Configuration options:
name: Unique authorizer name within the APIuser_pools: List of Cognito User Pool ARNsttl: Cache TTL in seconds (default: 300)
OAuth 2.0 Scopes
For fine-grained access control, use OAuth 2.0 scopes with Cognito authorizers. Different routes can require different scopes even when using the same authorizer.
api = Api('my-api')
cognito_auth = api.add_cognito_authorizer(
'cognito-auth',
user_pools=['arn:aws:cognito-idp:us-east-1:123456789:userpool/us-east-1_ABC123'],
)
# Different routes require different scopes
api.route(
'GET',
'/users',
'functions/api/users_list.handler',
auth=cognito_auth,
cognito_scopes=['users:read'],
)
api.route(
'POST',
'/users',
'functions/api/users_create.handler',
auth=cognito_auth,
cognito_scopes=['users:write'],
)
api.route(
'DELETE',
'/users/{id}',
'functions/api/users_delete.handler',
auth=cognito_auth,
cognito_scopes=['admin'],
)
How scopes work:
- Configure scopes in your Cognito User Pool settings
- When users authenticate, Cognito issues an access token containing their scopes
- API Gateway validates the token and checks if it contains at least ONE of the required scopes
- If the token lacks required scopes, API Gateway returns 403 Forbidden
The scopes are included in the JWT access token payload:
Learn more: Cognito User Pool authorizers
IAM Authorization
Use IAM authorization for service-to-service communication or when calling from AWS services with IAM roles.
api = Api('my-api')
# Route with IAM authorization
api.route('POST', '/internal', 'functions/api/internal.handler', auth='IAM')
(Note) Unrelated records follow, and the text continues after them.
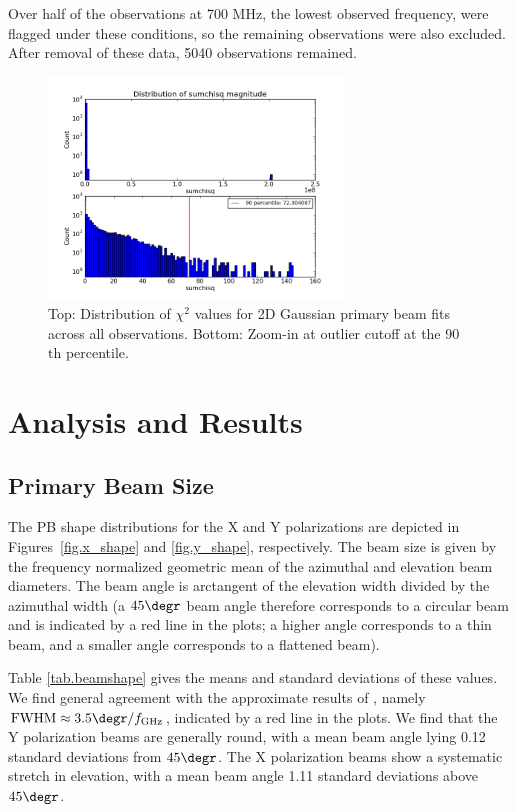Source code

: \documentclass[preprint]{aastex}
\begin{document}
Over half of the observations at 700 MHz, the lowest observed frequency,
were flagged under these conditions, so the remaining observations
were also excluded.  After removal of
these data, 5040 observations remained.

\begin{figure}[htb]
\begin{center}
\includegraphics[width=0.7\textwidth]{images/dist_sumchisq}
\caption{Top: Distribution of $\chi^2$ values for 2D Gaussian primary
  beam fits across all observations.  Bottom: Zoom-in at outlier
  cutoff at the 90$\textrm{th}$ percentile. \label{fig.dist_sumchisq}}
\end{center}
\end{figure}


\section{Analysis and Results}\label{s.results}

\subsection{Primary Beam Size}\label{ss.beamsize}
The PB shape distributions for the X and Y polarizations are depicted in 
Figures~\ref{fig.x_shape} and \ref{fig.y_shape}, respectively.  The beam size 
is given by the frequency normalized geometric mean of the azimuthal and 
elevation beam diameters.  The beam angle is arctangent of the elevation 
width divided by the azimuthal width (a $45\degr$ beam angle therefore 
corresponds to a circular beam and is indicated by a red line in the plots; a 
higher angle corresponds to a thin beam, and a smaller angle corresponds 
to a flattened beam).

Table \ref{tab.beamshape} gives the means and standard
deviations of these values.  We find general agreement with the
approximate results of \citet{Harp2011}, namely $\textrm{FWHM} \approx
3.5\degr / f_\textrm{GHz}$, indicated by a red line in the plots.  We find 
that the Y polarization beams are generally round, with a mean beam angle 
lying 0.12 standard deviations from $45\degr$.  The X polarization beams 
show a systematic stretch in elevation, with a mean beam angle 1.11 
standard deviations above $45\degr$.
\end{document}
Clients must sign requests using AWS Signature Version 4 (SigV4).
Learn more: IAM authorization
Default Authorization
Set a default authorizer to protect all routes automatically. Routes can override by specifying a different auth value:
api = Api('my-api')
jwt_auth = api.add_token_authorizer('jwt-auth', 'functions/authorizers/jwt.handler')
api.default_auth = jwt_auth
# Uses jwt_auth (default, unless specified otherwise)
api.route('GET', '/users', 'functions/api/users.handler')
# Override with different authorizer
request_auth = api.add_request_authorizer('custom', 'functions/authorizers/custom.handler')
api.route('POST', '/admin', 'functions/api/admin.handler', auth=request_auth)
# Make public (overrides default)
api.route('GET', '/public', 'functions/api/public.handler', auth=False)
# Use IAM auth (overrides default)
api.route('POST', '/internal', 'functions/api/internal.handler', auth='IAM')
Public Routes
Routes are public by default. To protect all routes, assign an authorizer to api.default_auth. To make specific routes public when using a default authorizer, set auth=False on those routes:
# Without default auth - routes are public
api = Api('my-api')
api.route('GET', '/health', 'functions/api/health.handler')
# With default auth - use auth=False for public routes
api = Api('my-api')
jwt_auth = api.add_token_authorizer('jwt-auth', 'functions/authorizers/jwt.handler')
api.default_auth = jwt_auth
api.route('GET', '/users', 'functions/api/users.handler') # Protected
api.route('GET', '/public', 'functions/api/public.handler', auth=False) # Public
Route-Level Authorization
Each route can specify its own authorization:
api = Api('my-api')
jwt_auth = api.add_token_authorizer('jwt-auth', 'functions/authorizers/jwt.handler')
admin_auth = api.add_request_authorizer('admin-auth', 'functions/authorizers/admin.handler')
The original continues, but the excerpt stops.